CEO Apple Tim Cook mengatakan Apple Store di Australia dan Austria dapat dibuka kembali dalam dua pekan ke depan.

Beberapa toko juga akan dibuka kembali di AS pada paruh pertama Mei. Namun, Cook menambahkan, jumlahnya 'tidak terlalu banyak'.

"Keputusan untuk membuka kembali toko akan dibuat berdasarkan lokasi, tergantung pada keadaan di wilayah tersebut," ujar Cook, seperti dilansir The Verge.

Apple membuka kembali satu-satunya toko di Korea Selatan pada pertengahan April, namun sebelumnya tidak pernah mengumumkan rencana pembukaan kembali secara spesifik di luar itu.

Awal pekan lalu, kepala ritel Apple, Deirdre O'Brien, mengatakan bahwa perusahaan teknologi yang mermarkas di Cupertino, California, AS itu berharap dapat membuka kembali 'lebih banyak' toko pada Mei ini.

Apple awalnya menutup semua toko ritel di China pada Februari, namun telah membuka kembali toko-toko di lokasi tersebut pada pertengahan Maret.

Penutupan toko telah menimbulkan masalah bagi Apple dan pelanggannya. Selain penurunan penjualan, penutupan toko juga mengganggu layanan utama untuk pelanggan Apple, yaitu perbaikan perangkat, yang biasanya dapat dilakukan di toko.

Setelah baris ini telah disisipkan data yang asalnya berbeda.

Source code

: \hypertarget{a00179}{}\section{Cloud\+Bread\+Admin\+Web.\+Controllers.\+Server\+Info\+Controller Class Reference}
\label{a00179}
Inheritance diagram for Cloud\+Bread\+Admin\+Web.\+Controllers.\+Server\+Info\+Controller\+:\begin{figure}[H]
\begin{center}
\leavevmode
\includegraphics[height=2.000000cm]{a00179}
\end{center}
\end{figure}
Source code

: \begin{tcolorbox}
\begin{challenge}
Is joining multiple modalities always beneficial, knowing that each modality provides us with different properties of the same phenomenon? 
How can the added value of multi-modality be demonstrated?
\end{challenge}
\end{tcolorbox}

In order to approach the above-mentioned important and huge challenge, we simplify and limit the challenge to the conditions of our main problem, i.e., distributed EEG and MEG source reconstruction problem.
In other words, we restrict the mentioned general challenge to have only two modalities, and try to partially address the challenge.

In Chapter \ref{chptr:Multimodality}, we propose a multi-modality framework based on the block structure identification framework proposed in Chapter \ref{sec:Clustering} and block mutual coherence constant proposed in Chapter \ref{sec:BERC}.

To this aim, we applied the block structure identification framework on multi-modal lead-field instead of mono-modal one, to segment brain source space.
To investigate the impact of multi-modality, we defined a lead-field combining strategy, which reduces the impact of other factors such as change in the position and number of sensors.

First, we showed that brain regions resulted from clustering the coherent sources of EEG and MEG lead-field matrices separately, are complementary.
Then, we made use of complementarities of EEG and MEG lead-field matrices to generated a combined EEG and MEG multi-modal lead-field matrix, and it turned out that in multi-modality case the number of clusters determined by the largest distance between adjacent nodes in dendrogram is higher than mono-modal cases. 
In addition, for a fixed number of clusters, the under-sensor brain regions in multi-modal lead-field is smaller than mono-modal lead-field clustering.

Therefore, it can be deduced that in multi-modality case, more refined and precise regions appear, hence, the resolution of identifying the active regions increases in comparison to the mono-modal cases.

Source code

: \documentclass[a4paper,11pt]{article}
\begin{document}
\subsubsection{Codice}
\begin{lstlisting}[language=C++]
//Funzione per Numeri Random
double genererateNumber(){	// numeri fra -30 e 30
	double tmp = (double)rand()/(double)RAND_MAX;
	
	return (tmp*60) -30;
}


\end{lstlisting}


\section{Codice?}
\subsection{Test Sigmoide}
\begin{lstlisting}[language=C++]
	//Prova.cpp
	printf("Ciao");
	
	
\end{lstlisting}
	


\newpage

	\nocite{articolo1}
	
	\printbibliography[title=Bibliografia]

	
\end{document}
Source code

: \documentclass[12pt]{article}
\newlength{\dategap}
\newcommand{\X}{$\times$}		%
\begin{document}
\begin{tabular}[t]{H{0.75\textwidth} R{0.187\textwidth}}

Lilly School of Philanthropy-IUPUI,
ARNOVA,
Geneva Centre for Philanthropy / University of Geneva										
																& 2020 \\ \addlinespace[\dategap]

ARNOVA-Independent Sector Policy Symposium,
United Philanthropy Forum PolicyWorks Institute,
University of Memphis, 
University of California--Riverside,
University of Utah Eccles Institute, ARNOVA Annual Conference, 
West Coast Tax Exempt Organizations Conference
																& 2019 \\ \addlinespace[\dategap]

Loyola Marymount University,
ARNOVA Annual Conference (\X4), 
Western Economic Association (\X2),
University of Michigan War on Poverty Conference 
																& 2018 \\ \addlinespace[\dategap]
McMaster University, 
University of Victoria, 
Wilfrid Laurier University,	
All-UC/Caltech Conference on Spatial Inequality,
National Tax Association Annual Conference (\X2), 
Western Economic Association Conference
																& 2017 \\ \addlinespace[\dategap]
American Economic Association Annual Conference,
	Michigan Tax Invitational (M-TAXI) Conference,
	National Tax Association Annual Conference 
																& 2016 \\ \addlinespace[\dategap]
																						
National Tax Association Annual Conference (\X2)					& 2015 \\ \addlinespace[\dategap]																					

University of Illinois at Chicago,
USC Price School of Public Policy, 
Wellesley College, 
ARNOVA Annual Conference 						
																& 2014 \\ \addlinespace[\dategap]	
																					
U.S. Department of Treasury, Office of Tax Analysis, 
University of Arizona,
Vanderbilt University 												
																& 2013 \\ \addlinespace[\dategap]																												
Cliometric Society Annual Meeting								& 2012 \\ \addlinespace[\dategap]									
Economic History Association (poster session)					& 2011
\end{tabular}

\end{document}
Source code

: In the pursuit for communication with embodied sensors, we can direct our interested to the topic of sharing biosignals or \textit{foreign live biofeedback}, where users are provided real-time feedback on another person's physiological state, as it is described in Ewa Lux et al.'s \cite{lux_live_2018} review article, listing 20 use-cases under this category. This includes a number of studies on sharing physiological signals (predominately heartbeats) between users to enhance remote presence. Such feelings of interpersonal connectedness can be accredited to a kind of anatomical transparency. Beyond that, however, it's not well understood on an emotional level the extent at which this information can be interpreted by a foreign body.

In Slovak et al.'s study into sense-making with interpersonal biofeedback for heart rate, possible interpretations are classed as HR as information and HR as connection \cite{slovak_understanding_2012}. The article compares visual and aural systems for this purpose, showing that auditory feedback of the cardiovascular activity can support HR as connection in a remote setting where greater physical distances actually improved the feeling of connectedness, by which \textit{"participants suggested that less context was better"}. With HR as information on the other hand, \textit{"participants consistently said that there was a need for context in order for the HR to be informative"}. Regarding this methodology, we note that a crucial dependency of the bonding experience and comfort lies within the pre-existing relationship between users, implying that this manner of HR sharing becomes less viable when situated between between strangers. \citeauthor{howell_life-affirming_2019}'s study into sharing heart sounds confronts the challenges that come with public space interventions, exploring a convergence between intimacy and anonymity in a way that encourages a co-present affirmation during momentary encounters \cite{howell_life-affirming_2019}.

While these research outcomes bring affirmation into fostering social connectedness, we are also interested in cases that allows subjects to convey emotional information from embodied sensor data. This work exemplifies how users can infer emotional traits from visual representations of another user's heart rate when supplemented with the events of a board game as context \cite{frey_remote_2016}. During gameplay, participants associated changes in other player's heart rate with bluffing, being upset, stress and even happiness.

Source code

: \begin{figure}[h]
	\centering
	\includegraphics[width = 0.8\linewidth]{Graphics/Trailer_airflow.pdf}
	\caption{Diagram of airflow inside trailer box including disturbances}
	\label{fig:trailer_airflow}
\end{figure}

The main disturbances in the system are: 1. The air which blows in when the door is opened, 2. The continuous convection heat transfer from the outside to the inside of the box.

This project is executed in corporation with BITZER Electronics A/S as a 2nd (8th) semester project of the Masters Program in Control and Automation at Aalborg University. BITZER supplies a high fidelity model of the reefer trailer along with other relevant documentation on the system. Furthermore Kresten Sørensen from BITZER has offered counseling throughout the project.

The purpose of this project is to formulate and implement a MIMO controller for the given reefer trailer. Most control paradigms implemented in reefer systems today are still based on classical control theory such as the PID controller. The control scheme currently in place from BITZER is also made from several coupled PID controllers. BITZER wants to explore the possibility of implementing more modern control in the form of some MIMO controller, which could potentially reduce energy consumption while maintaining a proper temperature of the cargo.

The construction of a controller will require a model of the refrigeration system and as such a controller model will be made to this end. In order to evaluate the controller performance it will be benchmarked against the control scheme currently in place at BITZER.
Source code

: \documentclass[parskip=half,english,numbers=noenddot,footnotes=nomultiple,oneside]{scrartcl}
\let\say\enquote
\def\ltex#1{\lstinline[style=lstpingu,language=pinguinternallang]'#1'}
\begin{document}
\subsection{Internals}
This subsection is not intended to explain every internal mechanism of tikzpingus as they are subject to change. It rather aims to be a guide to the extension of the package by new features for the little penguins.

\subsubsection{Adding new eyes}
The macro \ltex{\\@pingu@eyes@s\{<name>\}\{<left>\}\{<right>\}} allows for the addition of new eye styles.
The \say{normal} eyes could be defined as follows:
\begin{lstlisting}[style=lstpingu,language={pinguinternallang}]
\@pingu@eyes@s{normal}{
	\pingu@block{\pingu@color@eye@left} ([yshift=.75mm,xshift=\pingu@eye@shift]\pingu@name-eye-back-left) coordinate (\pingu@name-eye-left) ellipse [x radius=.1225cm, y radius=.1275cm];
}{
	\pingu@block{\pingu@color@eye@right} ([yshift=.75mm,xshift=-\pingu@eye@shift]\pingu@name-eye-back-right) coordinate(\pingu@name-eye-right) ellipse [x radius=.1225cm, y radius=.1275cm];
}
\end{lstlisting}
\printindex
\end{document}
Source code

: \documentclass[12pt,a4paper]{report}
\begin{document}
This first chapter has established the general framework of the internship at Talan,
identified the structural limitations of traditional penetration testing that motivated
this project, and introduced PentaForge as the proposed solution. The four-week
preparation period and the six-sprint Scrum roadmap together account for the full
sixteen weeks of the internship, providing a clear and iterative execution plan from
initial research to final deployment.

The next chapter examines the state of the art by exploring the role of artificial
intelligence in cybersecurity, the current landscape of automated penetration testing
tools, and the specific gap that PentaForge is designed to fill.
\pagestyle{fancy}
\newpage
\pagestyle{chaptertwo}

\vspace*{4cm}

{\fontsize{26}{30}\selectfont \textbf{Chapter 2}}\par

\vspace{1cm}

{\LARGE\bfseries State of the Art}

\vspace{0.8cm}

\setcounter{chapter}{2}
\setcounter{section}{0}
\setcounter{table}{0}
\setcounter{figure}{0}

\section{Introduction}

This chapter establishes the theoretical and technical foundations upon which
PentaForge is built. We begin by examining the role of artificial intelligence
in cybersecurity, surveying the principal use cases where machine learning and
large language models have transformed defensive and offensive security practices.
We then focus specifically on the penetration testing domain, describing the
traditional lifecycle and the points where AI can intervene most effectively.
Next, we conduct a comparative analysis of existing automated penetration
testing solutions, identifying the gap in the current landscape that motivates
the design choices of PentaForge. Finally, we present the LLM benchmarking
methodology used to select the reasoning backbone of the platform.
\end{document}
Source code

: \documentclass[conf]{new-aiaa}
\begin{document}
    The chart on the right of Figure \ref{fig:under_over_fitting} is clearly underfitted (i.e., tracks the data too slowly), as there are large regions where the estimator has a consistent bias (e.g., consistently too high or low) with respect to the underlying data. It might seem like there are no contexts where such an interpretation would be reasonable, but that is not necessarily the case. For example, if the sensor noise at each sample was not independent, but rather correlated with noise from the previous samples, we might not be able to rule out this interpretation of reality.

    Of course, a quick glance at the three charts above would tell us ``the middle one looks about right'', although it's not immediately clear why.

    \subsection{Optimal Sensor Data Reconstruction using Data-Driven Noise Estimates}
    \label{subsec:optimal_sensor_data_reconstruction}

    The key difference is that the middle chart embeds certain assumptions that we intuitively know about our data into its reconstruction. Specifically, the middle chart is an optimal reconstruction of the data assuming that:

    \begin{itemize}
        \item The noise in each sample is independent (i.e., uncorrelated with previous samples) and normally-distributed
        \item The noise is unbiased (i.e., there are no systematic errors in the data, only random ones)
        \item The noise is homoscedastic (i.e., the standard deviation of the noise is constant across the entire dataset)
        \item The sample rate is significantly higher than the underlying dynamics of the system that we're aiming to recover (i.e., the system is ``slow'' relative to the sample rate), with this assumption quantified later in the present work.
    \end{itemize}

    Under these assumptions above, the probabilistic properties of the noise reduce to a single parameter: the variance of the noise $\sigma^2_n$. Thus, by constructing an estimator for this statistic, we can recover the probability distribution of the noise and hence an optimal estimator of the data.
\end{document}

Untuk saat ini, beberapa pelanggan yang perangkatnya sedang diperbaiki terpaksa merelakan perangkatnya terjebak di dalam toko karena penutupan.

Penutupan toko juga menjadi pukulan bagi bisnis layanan perlindungan dan garansi perangkat Apple Care. Cook pun menyebut lebih banyak pelanggan yang mulai berbelanja secara online, meskipun dia tidak yakin bahwa peralihan ke belanja online akan bertahan lama.

"Apakah itu perubahan permanen, saya ragu untuk hal itu. Saya pikir orang-orang suka keluar dan bepergian, tapi mereka tahu bahwa sekarang bukan saatnya untuk melakukan itu," dia menambahkan.

Apple juga berharap penutupan kantor pusat di Cupertino dapat dilakukan setidaknya hingga awal Juni mendatang.

Ketika dibuka kembali nanti, Apple berencana untuk melakukan pemeriksaan suhu, menerapkan pembatasan sosial dan menetapkan untuk menggunakan masker, serta memfasilitasi tes bagi karyawan yang berpotensi terinfeksi virus corona.